The healthcare industry is suffering a shocking number of data breaches with reported PHI exposures increasing year on year; while many are due to healthcare IT security vulnerabilities, an alarming number are caused as a result of simple carelessness. A recent report from Experian shows that this year is the worst ever for healthcare data breaches, and many of these breaches would have been easy to prevent.
Accidental disclosure of PHI by hospital staff, lost laptops, and medical records being improperly disposed of account for a high percentage of security breaches reported each year and it is these areas of data security that must be addressed. They should be the easiest to tackle, if staff take more responsibility for their actions.
The Experian data security report indicates that this will continue to be a particularly bad year for the healthcare industry with numerous healthcare data breaches expected to be reported. Hacking appears to be on the rise, but when incidents do occur they tend to cause the biggest media buzz. It is important to remember that the majority of data breaches result from simple carelessness.
Under HIPAA, reporting requirements are strict and Experian points out that this could affect the results of its study simply because more data breaches are now being reported. However, it suggests that its data shows that healthcare IT security is in a sorry state, mainly due to a lack of respect, no funding and in all too many cases, too little is done too late to improve data security.
The Healthcare Industry under Attack
A recent SANS Healthcare Cyber Threat Report – compiled using the data collected by threat intelligence vendor, Norse – analyzed data recorded between Sept 2013 and Oct 2013. During that time the company recorded 50,000 “unique malicious events”. 72% of those attacks were on healthcare providers and 10% on Business Associates.
According to Barbara Filkins, a Senior SANS Analyst and Healthcare Specialist, “The sheer volume of IPs detected in this targeted sample can be extrapolated to assume that there are, in fact, millions of compromised health care organizations, applications, devices and systems sending malicious packets from around the globe,”
Where are the Cyber Security Attacks Taking Place?
- VPNs – 33%
- Firewalls – 16%
- Routers – 7%
- Connected endpoints (Digital video/radiology imaging software etc) – 17%
Filkins pointed out that in many cases, the systems used by healthcare providers to detect threats, intrusions and improper access are substandard, and are not “detecting malicious traffic coming from the network endpoints inside the protected perimeter.” Healthcare IT security vulnerabilities are simply not being addressed.
There are other issues. The installation of a Firewall, for example, is not sufficient by itself. Simply having a Firewall in place will not provide any protection from a hacker, or any other individual intent on viewing healthcare information if default user names and passwords are not changed. Norse CEO, Sam Glines, points out that “Many firewall devices with a public-facing interface, for example, still use the factory username and password.

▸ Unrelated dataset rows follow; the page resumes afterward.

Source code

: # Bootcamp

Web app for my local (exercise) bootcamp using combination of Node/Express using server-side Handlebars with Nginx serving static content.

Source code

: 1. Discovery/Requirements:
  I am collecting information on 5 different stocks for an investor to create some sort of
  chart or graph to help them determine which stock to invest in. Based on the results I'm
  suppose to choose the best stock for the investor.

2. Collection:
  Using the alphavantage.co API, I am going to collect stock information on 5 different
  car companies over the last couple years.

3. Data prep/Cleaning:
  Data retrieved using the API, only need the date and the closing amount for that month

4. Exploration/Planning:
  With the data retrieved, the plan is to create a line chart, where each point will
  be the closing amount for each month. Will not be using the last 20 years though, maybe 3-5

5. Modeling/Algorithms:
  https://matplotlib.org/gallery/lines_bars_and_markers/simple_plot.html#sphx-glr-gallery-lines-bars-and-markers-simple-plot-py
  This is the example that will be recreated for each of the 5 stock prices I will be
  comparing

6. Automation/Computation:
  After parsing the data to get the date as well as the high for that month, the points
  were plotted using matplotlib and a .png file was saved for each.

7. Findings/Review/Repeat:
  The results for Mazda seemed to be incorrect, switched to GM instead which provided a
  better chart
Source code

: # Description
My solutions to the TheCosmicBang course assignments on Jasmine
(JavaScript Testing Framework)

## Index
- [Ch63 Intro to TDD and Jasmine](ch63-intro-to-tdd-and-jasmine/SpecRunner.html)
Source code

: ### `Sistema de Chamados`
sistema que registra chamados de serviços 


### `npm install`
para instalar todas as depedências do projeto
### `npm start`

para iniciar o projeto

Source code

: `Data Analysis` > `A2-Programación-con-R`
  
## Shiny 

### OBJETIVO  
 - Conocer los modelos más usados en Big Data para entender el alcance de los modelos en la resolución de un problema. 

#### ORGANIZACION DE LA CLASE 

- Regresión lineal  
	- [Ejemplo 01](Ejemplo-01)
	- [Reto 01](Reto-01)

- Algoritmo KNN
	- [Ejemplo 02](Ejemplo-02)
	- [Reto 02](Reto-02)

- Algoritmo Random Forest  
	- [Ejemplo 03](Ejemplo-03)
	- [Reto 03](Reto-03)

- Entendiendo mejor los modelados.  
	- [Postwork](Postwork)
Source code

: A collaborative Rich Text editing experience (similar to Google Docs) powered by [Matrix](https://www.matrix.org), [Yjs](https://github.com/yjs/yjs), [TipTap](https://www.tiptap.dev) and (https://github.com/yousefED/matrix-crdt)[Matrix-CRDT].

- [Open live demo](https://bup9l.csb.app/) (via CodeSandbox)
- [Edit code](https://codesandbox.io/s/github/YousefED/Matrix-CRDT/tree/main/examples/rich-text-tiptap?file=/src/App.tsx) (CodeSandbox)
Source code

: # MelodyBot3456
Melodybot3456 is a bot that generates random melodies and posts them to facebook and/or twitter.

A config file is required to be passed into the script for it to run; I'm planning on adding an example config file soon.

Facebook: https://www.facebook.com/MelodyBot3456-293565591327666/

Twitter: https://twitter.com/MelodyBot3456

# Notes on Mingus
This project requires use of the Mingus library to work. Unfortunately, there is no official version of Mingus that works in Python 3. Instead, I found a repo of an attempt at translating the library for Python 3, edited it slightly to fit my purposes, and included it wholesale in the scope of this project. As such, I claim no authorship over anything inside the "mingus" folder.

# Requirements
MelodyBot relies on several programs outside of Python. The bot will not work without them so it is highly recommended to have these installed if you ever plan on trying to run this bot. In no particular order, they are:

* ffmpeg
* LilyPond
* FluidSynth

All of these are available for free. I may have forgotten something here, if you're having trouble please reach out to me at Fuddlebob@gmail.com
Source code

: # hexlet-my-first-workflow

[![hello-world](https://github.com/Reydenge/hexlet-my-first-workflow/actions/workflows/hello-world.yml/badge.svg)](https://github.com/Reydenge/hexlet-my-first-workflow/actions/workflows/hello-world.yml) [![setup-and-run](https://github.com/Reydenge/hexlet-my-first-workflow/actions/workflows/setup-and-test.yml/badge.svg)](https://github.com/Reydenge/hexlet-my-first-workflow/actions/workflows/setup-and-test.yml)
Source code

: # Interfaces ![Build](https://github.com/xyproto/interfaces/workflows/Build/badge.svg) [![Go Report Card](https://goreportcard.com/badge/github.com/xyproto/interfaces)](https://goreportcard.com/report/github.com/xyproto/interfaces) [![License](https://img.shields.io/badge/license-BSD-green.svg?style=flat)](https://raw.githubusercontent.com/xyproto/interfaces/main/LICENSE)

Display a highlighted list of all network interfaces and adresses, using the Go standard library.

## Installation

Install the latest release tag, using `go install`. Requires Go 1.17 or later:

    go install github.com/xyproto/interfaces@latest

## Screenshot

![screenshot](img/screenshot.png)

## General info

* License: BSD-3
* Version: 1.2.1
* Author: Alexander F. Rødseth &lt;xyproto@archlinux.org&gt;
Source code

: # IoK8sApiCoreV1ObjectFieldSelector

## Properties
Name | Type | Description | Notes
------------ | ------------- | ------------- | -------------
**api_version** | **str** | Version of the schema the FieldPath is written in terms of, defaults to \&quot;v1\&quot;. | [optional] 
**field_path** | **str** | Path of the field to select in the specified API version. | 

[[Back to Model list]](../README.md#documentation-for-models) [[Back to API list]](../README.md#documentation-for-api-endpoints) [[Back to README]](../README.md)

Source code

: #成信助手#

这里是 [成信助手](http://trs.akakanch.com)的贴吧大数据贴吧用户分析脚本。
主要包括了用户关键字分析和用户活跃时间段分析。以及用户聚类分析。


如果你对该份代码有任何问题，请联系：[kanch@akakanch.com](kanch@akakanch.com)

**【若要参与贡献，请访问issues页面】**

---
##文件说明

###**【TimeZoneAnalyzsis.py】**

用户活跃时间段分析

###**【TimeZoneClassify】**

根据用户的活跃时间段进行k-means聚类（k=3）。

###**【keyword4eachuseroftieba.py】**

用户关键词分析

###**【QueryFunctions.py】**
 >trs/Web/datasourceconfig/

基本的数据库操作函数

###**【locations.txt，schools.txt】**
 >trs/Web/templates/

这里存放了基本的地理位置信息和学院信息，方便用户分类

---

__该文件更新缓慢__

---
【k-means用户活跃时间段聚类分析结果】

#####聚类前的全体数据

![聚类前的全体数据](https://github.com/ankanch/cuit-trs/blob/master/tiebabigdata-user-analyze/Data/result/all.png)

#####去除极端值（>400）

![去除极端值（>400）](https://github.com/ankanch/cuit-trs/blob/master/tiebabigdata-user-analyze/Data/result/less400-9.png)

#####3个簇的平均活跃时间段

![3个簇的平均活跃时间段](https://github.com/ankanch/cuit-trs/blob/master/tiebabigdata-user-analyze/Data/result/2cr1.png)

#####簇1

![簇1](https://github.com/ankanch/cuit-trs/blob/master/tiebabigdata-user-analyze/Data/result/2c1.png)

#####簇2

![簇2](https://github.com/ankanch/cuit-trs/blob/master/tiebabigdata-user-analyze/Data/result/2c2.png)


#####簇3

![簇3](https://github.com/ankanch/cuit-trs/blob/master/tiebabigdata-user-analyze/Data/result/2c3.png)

The same is true of many surveillance cameras and network-attached devices such as printers”.
Data Security Must be Improved
A hacker is not needed to break in in such cases. A simple internet search will reveal the default login names and passwords. Mobile health security is also a major issue, with health apps and patient portals often lacking appropriate controls. Without pin locking and encryption, mobile health apps are insecure, yet many healthcare providers have failed to identify even basic security vulnerabilities. These apps must be subjected to a full risk assessment, and IT security professional should try to break into their own systems to find out just how easy it is.
A combination of low investment, increased risk of attack and a lack of attention to IT security has produced the current situation, but with heavy fines possible and audits looming, covered entities must invest in security now.
It is essential that the implications of a breach are considered and communicated to executive staff, that network administrators change all default access codes and implement other “basic levels of security”. Addressing these basic healthcare IT security vulnerabilities can make a huge difference and greatly reduce the number of data breaches suffered by the industry.